--- PROVIDED DATA ---

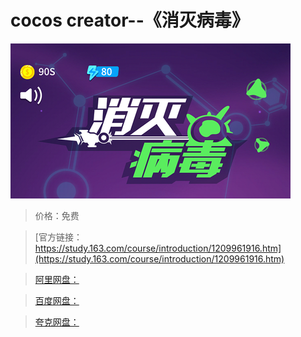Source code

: # cocos creator--《消灭病毒》

![img](../../../assets/study163/free/1d96a2547f0644c8bb3ef2db855333eb.jpg)

> 价格：免费

> [官方链接：https://study.163.com/course/introduction/1209961916.htm](https://study.163.com/course/introduction/1209961916.htm)

> [阿里网盘：]()

> [百度网盘：]()

> [夸克网盘：]()
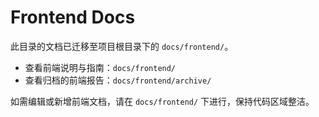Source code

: # Frontend Docs

此目录的文档已迁移至项目根目录下的 `docs/frontend/`。

- 查看前端说明与指南：`docs/frontend/`
- 查看归档的前端报告：`docs/frontend/archive/`

如需编辑或新增前端文档，请在 `docs/frontend/` 下进行，保持代码区域整洁。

---

WORK ITEM:
Copy each entry exactly as written. Images should not appear in the copy.

RESPONSE BOX:
Source code

: # cocos creator--《消灭病毒》

![img](../../../assets/study163/free/1d96a2547f0644c8bb3ef2db855333eb.jpg)

> 价格：免费

> [官方链接：https://study.163.com/course/introduction/1209961916.htm](https://study.163.com/course/introduction/1209961916.htm)

> [阿里网盘：]()

> [百度网盘：]()

> [夸克网盘：]()
Source code

: # Frontend Docs

此目录的文档已迁移至项目根目录下的 `docs/frontend/`。

- 查看前端说明与指南：`docs/frontend/`
- 查看归档的前端报告：`docs/frontend/archive/`

如需编辑或新增前端文档，请在 `docs/frontend/` 下进行，保持代码区域整洁。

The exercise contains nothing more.